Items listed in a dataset

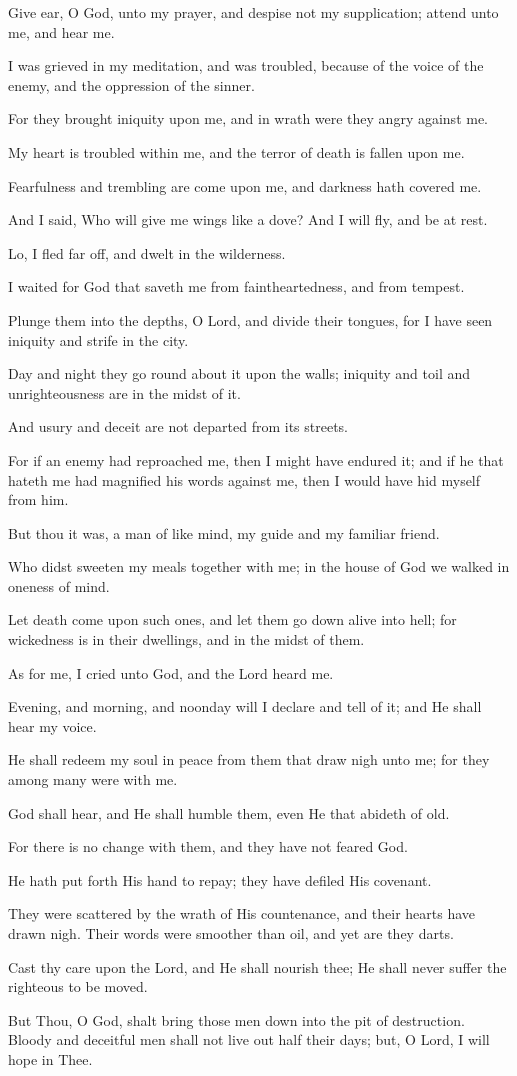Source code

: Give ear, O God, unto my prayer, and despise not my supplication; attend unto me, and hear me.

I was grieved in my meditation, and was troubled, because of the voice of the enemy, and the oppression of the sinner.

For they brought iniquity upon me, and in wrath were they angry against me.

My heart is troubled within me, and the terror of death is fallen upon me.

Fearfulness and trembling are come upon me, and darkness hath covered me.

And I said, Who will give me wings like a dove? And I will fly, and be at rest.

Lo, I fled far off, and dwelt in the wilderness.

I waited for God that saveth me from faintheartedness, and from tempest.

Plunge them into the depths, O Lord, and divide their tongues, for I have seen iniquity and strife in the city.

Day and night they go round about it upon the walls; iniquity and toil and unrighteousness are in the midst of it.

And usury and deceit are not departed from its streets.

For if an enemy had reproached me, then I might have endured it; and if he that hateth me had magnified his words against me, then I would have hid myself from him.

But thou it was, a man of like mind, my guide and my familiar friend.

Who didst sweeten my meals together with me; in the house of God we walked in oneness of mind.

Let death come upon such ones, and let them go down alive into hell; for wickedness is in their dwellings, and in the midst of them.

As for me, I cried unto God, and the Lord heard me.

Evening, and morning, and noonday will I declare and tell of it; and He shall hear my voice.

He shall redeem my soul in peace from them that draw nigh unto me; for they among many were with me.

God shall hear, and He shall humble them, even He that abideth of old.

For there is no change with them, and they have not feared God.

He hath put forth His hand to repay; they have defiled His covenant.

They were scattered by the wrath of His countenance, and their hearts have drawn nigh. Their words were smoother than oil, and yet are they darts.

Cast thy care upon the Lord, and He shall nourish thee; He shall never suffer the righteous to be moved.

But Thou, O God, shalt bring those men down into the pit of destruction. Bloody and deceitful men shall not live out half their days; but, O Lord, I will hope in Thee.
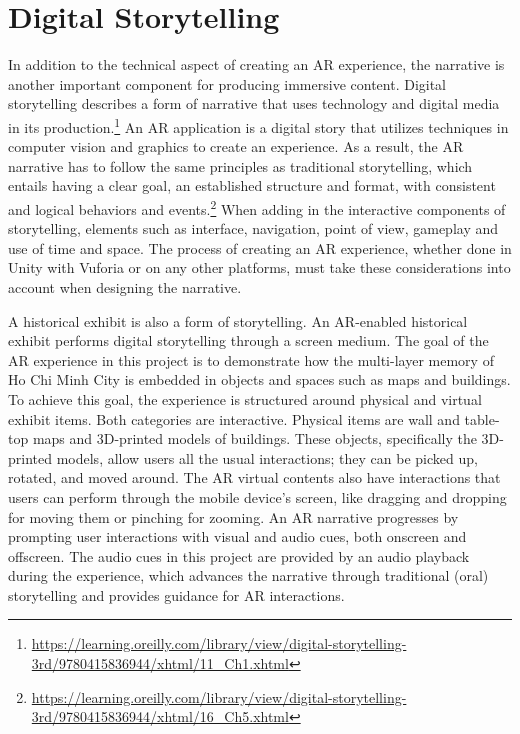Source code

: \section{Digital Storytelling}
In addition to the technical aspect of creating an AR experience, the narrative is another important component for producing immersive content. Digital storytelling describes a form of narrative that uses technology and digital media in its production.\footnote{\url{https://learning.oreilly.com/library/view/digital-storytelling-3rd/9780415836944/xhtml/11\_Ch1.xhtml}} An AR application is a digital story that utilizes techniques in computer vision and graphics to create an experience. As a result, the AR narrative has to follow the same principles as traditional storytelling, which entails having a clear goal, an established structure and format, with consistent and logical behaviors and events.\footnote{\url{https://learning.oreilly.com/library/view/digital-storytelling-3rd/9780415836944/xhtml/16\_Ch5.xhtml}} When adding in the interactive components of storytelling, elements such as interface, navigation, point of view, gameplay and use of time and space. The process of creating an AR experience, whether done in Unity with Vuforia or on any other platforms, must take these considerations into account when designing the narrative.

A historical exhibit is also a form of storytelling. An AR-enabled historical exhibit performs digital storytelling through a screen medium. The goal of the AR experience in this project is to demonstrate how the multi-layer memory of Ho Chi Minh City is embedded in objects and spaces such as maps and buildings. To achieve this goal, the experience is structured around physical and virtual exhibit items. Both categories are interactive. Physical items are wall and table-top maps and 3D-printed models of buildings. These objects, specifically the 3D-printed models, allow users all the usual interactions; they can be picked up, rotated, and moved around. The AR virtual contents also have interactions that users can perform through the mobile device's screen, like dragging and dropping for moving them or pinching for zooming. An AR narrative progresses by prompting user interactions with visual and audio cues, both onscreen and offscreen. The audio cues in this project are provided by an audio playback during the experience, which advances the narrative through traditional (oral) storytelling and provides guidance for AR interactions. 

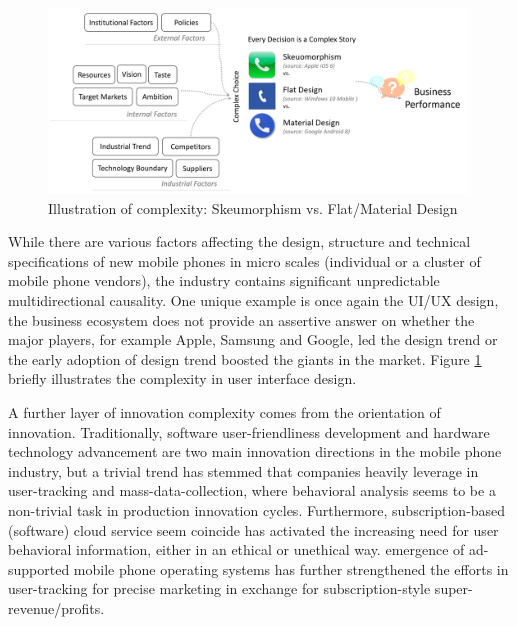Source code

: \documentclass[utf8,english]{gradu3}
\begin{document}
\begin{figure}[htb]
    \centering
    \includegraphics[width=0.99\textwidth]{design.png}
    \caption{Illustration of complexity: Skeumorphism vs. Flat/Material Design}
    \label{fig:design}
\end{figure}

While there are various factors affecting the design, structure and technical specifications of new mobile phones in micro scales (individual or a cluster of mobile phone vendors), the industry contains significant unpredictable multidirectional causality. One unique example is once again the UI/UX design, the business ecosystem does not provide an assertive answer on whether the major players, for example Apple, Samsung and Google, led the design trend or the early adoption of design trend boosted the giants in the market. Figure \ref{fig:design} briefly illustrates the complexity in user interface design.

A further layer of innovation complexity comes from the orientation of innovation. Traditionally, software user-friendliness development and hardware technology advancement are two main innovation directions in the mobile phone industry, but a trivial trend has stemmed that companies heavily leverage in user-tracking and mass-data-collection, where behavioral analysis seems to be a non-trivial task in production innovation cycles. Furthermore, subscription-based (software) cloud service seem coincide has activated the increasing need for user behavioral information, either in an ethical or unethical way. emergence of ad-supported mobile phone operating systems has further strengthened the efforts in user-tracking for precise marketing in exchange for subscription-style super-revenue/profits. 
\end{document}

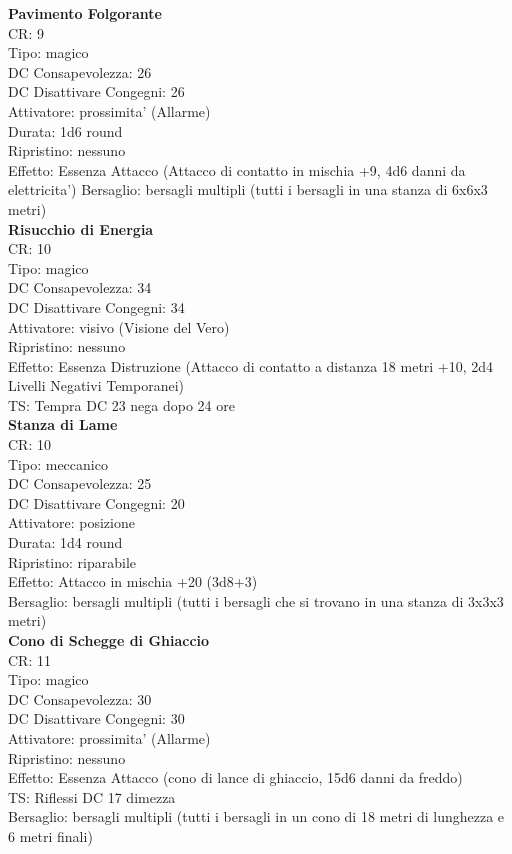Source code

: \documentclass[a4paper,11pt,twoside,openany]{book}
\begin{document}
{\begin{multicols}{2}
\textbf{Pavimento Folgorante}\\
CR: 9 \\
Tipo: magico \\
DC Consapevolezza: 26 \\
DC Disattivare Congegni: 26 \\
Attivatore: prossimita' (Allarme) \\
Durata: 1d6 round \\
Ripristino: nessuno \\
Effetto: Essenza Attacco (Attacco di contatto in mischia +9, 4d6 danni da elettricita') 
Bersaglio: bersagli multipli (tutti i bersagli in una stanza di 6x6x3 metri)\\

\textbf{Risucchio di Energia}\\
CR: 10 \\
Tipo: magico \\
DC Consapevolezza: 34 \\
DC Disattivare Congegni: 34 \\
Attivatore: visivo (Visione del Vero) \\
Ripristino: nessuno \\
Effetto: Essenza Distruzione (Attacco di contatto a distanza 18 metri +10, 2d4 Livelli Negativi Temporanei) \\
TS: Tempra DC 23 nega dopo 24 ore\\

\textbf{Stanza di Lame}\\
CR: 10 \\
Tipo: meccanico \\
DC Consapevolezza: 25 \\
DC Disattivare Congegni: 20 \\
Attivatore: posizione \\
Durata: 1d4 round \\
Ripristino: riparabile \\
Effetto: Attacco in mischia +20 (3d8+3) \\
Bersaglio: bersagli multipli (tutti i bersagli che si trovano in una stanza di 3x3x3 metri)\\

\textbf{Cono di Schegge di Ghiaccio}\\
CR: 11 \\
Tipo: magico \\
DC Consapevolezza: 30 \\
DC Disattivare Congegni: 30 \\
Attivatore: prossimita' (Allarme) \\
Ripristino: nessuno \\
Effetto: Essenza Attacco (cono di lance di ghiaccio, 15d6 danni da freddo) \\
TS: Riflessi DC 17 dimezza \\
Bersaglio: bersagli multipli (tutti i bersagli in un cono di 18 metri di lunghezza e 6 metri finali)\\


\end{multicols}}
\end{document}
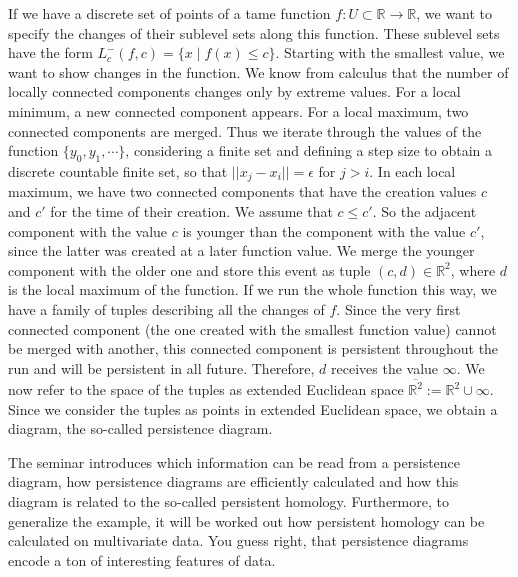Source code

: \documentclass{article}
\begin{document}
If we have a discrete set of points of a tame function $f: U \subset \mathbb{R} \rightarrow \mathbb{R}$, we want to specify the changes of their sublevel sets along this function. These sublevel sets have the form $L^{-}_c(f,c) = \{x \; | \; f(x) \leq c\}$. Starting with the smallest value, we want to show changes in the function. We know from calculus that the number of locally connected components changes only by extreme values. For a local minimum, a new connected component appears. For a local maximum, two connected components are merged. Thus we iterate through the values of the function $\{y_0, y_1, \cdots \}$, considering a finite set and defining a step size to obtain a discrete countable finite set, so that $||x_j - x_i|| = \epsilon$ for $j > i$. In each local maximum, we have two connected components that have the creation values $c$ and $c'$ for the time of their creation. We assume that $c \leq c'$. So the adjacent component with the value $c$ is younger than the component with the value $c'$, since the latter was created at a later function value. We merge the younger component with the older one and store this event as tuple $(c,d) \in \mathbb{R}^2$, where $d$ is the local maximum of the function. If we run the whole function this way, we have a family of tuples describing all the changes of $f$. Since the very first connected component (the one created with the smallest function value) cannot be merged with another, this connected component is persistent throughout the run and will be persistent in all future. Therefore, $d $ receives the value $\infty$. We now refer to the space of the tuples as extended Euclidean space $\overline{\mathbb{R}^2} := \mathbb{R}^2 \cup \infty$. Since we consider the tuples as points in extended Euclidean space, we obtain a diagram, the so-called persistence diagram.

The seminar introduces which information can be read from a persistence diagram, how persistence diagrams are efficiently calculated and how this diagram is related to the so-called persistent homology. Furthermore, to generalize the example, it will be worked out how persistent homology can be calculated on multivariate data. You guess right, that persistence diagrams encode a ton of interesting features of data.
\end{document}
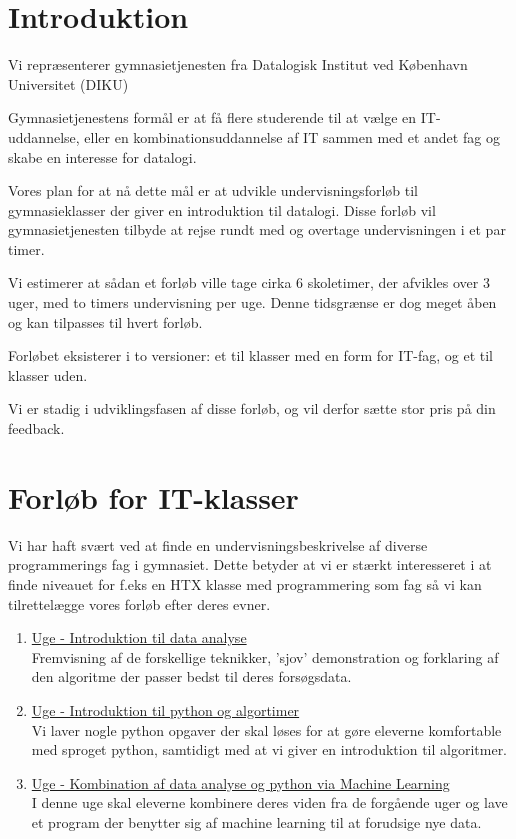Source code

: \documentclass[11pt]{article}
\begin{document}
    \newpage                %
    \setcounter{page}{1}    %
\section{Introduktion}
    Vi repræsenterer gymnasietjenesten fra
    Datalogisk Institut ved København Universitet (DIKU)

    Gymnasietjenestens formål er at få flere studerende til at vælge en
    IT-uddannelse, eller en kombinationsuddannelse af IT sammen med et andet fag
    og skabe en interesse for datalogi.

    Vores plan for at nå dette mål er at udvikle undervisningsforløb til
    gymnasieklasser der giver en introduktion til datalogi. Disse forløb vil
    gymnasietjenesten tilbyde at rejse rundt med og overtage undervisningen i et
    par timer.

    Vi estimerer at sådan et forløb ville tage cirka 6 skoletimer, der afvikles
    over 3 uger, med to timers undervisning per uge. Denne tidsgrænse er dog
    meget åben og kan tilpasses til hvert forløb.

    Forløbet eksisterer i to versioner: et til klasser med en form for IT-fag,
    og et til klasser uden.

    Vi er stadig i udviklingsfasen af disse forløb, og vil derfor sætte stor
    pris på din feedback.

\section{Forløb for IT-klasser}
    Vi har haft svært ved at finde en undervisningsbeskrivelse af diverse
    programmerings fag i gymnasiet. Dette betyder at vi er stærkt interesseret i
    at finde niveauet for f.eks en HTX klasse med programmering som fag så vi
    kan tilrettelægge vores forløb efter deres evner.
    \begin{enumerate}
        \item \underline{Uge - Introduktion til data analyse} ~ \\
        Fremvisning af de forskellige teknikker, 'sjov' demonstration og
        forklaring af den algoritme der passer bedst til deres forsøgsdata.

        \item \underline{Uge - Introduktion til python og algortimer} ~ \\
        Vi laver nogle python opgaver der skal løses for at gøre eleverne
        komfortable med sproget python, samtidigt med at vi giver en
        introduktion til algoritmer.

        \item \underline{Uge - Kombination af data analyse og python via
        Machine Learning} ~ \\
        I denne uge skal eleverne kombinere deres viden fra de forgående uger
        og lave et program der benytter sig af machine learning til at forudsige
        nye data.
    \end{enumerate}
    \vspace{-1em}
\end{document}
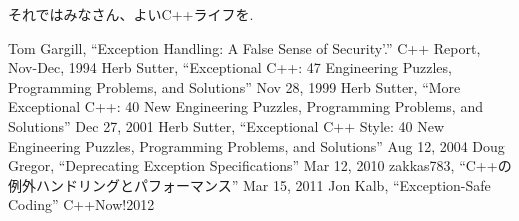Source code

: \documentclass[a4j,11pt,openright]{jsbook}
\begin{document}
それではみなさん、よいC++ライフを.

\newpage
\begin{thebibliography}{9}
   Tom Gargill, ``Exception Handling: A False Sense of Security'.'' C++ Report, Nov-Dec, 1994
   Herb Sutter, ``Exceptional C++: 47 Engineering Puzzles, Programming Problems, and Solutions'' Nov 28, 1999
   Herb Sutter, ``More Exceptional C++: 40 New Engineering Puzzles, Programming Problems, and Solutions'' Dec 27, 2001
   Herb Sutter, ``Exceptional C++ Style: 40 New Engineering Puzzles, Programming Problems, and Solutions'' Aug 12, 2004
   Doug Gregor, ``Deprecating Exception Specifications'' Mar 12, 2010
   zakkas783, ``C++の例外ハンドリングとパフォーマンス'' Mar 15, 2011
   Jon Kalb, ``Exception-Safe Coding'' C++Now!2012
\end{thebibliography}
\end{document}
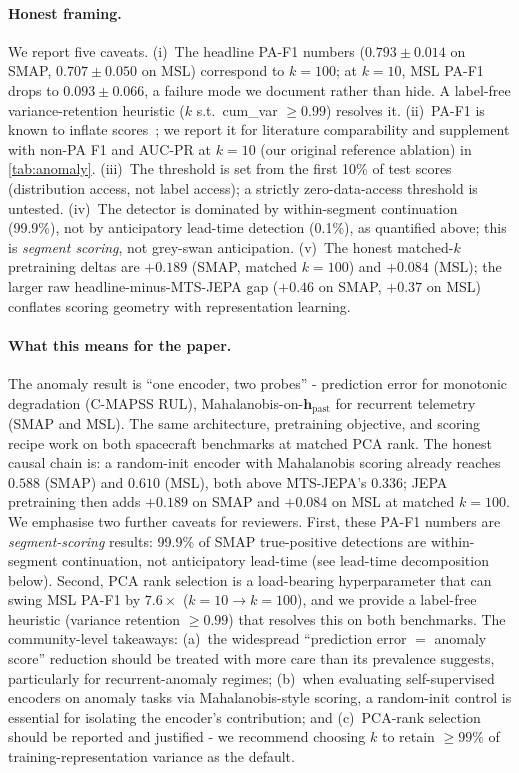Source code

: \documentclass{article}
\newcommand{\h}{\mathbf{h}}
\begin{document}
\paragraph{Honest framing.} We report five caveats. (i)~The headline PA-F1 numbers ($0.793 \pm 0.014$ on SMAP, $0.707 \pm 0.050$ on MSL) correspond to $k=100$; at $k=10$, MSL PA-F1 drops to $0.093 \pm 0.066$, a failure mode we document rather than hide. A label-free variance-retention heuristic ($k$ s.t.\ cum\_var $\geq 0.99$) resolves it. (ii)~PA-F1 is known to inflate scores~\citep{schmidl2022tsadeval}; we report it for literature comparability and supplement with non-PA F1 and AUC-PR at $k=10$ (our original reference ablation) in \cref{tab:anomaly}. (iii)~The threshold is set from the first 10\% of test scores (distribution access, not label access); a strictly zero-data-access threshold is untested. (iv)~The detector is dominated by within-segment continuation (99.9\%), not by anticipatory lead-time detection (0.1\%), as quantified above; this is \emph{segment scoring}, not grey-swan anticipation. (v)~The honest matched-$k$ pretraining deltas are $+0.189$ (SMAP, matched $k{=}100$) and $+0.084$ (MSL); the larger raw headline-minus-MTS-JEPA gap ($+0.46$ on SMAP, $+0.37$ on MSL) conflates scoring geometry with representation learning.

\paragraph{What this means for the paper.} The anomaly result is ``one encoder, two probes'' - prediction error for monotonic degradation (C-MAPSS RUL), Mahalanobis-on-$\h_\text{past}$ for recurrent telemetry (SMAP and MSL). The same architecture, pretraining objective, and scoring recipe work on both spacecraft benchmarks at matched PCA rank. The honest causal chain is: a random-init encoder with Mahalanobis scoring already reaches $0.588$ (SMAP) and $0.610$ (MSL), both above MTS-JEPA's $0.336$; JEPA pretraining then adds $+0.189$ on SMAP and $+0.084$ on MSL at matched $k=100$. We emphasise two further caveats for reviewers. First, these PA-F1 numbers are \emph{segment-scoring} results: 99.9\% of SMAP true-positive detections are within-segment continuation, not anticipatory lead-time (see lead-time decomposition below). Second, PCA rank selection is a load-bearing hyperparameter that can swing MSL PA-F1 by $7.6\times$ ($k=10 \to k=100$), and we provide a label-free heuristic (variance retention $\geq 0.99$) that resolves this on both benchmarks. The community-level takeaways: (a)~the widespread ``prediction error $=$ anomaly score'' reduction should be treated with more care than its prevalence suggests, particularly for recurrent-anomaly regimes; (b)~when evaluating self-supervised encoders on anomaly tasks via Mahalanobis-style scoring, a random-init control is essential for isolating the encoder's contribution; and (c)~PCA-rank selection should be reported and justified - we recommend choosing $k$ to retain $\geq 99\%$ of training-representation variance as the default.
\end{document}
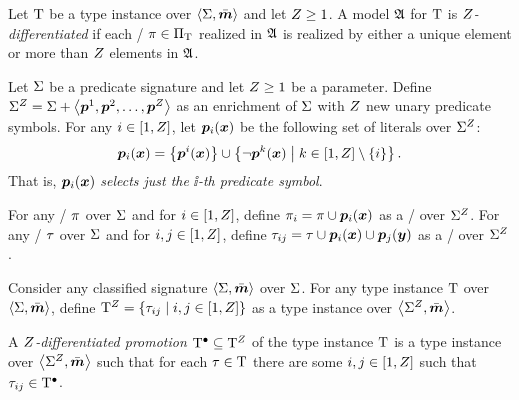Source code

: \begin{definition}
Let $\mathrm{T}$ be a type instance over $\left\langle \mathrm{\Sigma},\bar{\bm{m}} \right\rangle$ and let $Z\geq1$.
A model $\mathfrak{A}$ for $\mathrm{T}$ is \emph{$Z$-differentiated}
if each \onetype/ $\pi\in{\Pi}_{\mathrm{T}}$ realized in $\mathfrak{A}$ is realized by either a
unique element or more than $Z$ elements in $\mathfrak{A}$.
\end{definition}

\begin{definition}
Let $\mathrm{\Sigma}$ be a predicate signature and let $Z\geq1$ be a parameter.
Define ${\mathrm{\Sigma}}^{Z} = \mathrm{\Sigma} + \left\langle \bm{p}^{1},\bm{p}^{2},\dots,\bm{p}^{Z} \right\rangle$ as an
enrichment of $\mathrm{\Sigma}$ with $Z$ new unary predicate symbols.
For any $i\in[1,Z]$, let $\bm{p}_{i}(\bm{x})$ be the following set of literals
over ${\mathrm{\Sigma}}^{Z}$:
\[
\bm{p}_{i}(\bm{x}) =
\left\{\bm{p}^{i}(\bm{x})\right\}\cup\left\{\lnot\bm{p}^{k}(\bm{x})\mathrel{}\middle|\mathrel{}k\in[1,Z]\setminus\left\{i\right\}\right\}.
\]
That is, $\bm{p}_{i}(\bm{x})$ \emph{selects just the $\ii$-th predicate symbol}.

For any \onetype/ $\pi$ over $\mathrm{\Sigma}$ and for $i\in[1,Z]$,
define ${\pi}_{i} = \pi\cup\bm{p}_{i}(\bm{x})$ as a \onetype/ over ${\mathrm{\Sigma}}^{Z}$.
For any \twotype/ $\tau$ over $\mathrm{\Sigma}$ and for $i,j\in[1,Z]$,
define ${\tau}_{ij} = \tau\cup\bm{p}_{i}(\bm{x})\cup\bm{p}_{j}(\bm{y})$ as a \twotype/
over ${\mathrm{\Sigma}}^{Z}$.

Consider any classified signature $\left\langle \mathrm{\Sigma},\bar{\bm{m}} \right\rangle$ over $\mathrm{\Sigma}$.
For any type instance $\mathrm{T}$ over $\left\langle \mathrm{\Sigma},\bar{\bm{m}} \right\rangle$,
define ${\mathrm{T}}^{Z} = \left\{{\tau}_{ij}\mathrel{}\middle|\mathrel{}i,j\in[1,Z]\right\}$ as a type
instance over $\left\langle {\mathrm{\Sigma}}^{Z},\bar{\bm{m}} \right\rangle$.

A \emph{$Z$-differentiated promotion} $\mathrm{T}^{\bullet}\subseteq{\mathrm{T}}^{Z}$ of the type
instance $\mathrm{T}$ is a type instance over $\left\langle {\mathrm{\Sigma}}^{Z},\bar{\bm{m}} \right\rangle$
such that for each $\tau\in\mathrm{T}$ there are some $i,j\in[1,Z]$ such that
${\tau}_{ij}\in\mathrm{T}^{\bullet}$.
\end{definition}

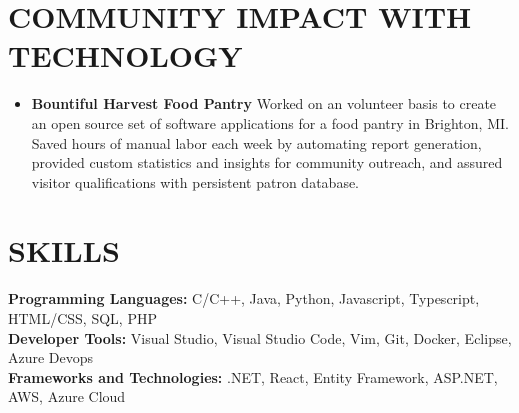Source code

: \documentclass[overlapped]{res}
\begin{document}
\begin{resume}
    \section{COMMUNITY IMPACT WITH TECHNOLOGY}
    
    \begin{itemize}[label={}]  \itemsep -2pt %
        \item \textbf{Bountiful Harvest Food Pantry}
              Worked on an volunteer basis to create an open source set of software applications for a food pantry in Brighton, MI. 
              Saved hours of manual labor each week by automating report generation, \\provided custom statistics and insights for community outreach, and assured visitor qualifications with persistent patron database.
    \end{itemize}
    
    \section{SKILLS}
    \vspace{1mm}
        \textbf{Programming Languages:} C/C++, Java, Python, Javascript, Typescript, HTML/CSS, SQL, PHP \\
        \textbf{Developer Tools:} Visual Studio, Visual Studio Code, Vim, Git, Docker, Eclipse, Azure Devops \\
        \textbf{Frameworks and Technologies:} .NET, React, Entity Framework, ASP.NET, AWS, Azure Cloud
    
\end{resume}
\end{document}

WHAT THE EXERCISE ASKS
All lines from the start of the entries above through the line containing "I was grieved" are to be given again exactly; the pictures are not.

SOLUTION FOR THIS EXERCISE
Source code

: Give ear, O God, unto my prayer, and despise not my supplication; attend unto me, and hear me.

I was grieved in my meditation, and was troubled, because of the voice of the enemy, and the oppression of the sinner.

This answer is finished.